The statement said the medium confronted FUTA where the attack was said to have emanated from stating, “On March 6, an e-mail was sent to Professor Boniface Kayode Alese of the Department of Computer Science. The same day, Alese confirmed that a ‘male student’ performed the Pen Testing attacks for pleasure and asked for more information about the Denial of Service Attacks.”
The university in its response said, “Our investigation so far confirms that one of our students carried out a Pen Testing but we do not have any evidence yet that he carried out DOS attack. During investigation, the boy told us that he did it just for pleasure.”
Rise up against practice
While reacting to these developments, a blogger Japhet Omojuwa said denial of press freedom is synonymous with official terrorism where the only thing government wants to hear is when their ego is massaged.
“It shows we still have a long way to go because in advance climes, government do not use intimidation against her citizens, rather, there are enabling processes. I urge all Nigerians to rise up against this practice.”
Govt not monitoring calls – Pantami insists
Meanwhile, the Minister of Communications and Digital Economy, Isa Ali Ibrahim Pantami, has allayed fears that the government had put machineries in place to monitor calls and social media platforms.
In a statement by his spokesperson Uwa Suleiman, the minister urged Nigerians to disregard the propaganda aimed at creating fear.

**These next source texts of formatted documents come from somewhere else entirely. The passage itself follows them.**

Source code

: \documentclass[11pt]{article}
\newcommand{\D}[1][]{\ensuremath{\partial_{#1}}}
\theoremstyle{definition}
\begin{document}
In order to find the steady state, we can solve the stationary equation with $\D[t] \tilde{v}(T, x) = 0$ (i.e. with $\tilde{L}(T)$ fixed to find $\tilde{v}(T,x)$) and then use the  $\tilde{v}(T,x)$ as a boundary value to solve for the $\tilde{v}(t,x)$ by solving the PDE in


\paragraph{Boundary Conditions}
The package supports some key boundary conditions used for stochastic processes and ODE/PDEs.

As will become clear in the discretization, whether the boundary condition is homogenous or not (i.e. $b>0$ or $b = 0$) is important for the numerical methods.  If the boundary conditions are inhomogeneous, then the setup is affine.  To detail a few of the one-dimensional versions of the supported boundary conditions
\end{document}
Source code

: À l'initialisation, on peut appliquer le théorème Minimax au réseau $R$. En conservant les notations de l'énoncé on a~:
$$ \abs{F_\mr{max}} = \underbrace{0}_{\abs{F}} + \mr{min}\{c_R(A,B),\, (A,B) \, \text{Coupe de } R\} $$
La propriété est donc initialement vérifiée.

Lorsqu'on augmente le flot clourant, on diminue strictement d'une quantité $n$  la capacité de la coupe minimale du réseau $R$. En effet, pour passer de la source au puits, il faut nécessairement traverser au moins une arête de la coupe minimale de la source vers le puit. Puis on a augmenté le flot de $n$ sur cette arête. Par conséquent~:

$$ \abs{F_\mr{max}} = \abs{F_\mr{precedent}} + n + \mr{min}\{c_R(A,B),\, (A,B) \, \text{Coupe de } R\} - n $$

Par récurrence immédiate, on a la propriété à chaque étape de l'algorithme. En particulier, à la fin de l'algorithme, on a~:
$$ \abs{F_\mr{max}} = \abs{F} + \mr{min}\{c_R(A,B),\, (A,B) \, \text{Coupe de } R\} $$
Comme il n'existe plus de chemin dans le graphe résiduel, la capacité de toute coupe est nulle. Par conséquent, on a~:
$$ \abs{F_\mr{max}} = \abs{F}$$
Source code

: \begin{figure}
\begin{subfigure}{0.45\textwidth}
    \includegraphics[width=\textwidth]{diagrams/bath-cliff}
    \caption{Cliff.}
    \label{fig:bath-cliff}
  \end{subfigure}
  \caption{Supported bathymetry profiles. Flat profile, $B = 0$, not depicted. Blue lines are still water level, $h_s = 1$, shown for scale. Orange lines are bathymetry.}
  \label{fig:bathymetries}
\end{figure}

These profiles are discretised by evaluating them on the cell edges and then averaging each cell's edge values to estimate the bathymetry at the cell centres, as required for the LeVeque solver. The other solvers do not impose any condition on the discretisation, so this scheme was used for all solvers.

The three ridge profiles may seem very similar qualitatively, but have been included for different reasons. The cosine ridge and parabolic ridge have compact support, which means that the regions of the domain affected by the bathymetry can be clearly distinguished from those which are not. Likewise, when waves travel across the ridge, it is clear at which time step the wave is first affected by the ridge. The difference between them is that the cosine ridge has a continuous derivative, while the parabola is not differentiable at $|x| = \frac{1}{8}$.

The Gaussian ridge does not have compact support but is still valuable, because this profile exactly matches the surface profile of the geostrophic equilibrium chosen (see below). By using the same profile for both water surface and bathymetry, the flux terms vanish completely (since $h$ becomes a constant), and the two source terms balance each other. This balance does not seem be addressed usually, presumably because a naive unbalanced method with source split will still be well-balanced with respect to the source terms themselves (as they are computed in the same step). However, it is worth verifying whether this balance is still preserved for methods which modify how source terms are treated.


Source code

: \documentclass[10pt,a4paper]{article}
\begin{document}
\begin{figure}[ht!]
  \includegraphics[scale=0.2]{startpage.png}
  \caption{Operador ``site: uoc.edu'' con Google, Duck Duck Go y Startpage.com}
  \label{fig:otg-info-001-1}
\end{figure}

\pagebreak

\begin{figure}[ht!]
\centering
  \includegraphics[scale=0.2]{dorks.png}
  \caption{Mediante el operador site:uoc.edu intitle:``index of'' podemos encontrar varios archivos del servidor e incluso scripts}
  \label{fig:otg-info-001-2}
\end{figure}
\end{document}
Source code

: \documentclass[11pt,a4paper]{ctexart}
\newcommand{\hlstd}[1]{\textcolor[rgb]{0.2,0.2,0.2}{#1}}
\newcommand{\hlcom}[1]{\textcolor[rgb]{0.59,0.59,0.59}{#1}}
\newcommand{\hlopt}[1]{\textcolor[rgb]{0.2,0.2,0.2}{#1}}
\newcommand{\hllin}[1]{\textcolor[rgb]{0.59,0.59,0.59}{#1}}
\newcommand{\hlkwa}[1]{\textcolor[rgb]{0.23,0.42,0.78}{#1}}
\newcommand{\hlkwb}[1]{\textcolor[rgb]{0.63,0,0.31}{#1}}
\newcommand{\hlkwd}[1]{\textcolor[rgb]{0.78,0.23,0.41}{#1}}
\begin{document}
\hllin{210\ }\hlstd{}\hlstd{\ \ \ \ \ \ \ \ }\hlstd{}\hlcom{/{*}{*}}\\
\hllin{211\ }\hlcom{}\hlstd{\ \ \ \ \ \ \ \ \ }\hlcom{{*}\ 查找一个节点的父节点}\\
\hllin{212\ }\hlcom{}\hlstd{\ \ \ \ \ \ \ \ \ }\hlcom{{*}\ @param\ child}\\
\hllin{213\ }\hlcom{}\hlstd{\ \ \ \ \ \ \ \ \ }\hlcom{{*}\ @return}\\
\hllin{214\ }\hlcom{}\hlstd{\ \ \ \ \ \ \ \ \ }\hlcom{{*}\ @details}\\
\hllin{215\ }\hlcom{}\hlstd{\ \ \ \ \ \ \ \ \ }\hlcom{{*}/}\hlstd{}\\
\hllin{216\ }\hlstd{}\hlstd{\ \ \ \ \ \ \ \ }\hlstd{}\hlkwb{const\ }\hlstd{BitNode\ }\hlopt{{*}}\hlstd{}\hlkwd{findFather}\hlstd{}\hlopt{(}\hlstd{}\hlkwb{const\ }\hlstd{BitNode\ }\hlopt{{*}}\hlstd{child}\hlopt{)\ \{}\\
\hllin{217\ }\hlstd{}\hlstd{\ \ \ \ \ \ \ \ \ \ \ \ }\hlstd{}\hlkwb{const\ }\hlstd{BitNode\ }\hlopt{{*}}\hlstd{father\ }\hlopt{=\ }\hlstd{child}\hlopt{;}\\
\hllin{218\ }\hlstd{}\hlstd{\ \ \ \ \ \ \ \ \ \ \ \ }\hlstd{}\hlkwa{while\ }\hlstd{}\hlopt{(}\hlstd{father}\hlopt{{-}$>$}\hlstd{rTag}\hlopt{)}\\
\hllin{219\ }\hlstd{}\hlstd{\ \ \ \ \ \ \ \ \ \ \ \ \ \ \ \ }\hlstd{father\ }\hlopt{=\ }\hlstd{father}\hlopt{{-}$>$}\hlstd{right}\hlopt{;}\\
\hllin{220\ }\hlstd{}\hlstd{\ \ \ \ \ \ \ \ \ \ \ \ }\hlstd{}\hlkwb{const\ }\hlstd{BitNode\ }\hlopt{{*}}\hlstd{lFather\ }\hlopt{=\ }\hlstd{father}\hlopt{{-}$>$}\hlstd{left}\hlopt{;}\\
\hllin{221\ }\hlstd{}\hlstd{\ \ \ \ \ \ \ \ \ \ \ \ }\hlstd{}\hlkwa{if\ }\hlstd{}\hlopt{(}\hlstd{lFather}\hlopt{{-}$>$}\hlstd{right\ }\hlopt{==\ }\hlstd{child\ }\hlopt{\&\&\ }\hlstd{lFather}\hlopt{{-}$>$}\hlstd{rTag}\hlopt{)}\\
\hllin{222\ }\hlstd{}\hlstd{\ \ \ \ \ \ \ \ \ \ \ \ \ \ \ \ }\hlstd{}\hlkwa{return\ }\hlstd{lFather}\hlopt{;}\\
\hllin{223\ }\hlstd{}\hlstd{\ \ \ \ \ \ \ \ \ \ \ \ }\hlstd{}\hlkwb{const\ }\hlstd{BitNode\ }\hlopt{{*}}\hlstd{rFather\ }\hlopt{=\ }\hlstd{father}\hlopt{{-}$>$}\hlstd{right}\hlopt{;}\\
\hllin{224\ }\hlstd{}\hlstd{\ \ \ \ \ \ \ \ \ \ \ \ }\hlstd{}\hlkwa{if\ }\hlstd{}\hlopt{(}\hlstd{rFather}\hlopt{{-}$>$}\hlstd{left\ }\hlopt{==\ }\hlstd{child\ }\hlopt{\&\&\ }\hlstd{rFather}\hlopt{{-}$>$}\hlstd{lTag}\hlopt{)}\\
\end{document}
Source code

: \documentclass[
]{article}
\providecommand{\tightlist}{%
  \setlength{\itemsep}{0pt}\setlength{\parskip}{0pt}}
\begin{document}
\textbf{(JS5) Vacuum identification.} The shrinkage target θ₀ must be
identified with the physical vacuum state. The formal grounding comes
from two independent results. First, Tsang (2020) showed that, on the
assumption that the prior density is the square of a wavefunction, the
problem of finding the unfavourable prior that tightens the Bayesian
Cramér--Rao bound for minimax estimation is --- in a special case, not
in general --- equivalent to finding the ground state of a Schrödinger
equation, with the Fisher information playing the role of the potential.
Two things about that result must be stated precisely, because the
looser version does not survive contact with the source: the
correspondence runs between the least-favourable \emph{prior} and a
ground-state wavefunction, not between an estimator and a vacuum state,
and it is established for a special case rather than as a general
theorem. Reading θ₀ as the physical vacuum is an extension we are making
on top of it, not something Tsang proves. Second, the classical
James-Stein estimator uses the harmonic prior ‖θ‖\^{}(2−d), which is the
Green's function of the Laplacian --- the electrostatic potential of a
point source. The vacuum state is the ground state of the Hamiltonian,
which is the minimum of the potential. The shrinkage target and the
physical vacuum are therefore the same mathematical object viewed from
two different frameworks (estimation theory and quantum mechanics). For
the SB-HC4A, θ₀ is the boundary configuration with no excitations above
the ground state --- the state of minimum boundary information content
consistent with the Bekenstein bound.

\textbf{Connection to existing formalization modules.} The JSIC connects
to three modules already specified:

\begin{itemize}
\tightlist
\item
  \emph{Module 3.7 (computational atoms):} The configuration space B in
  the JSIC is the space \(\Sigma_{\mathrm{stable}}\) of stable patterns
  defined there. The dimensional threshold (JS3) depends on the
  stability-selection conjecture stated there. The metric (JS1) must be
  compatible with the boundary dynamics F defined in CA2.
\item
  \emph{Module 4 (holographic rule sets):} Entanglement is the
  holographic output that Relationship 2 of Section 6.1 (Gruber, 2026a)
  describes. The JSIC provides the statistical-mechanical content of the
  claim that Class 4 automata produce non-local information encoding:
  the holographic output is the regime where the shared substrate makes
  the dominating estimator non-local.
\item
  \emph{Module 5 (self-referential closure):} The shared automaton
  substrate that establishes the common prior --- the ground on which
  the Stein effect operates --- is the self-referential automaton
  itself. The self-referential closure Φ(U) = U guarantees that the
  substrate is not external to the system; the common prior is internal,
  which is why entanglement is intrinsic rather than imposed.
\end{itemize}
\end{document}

“We are at a point in our nation’s history where the focus is on digitalising the economy for the greater good of all. Under the leadership of Isa Ali Ibrahim Pantami the Ministry of Communications and Digital Economy is mandated to leverage on technology and not engage in acts that would sabotage its mandate.”
On his part, the Nigeria Communications Commission (NCC) Director of Public Affairs, Dr Henry Nkemadu, said the commission was not aware that security agents bugged subscribers’ phones.
He, however, noted that in line with the Cyber Crime Act of 2015 if anyone publishes fake news or hate speech such person would be punished in accordance with the law.
He failed to address the issue of right of security agents to bug phones of individuals or organisations as part of investigation as against privacy laws.